- Opening Delimiter -
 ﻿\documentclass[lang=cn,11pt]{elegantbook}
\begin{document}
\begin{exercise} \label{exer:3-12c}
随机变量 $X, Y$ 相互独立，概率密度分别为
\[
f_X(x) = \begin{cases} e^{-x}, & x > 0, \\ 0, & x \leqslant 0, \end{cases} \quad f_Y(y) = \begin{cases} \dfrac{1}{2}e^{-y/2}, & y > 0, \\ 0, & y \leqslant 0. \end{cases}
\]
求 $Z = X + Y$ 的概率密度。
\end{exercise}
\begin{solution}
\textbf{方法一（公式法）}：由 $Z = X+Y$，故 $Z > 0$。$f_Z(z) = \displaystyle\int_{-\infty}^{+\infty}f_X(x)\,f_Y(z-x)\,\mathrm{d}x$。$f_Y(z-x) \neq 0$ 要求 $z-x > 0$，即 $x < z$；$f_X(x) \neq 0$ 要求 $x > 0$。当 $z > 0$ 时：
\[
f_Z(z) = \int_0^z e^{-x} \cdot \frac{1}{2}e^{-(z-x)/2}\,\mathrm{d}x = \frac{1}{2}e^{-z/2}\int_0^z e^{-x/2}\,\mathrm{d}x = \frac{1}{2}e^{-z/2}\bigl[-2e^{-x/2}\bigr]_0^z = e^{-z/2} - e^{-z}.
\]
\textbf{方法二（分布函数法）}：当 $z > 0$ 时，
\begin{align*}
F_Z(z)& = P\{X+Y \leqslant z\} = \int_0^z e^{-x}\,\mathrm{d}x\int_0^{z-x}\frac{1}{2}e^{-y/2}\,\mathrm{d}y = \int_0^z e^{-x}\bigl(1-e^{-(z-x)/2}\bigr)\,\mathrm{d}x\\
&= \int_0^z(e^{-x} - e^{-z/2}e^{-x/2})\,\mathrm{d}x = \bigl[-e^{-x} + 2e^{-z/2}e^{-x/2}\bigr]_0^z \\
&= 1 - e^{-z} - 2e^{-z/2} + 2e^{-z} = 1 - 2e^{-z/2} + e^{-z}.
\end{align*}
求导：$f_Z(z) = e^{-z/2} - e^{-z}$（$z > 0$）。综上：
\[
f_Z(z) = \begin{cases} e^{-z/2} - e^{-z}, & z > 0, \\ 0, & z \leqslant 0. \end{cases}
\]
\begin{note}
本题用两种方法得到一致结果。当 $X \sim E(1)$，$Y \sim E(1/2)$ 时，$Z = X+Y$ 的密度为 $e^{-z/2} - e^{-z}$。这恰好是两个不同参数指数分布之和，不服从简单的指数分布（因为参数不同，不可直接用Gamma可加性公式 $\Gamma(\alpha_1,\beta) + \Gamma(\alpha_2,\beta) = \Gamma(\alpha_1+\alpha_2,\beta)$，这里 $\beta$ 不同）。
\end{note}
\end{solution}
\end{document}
- Closing Delimiter -
TASK TO COMPLETE: Count lines above containing "begin" and report only the total.

RESPONSE TO THIS TASK: 7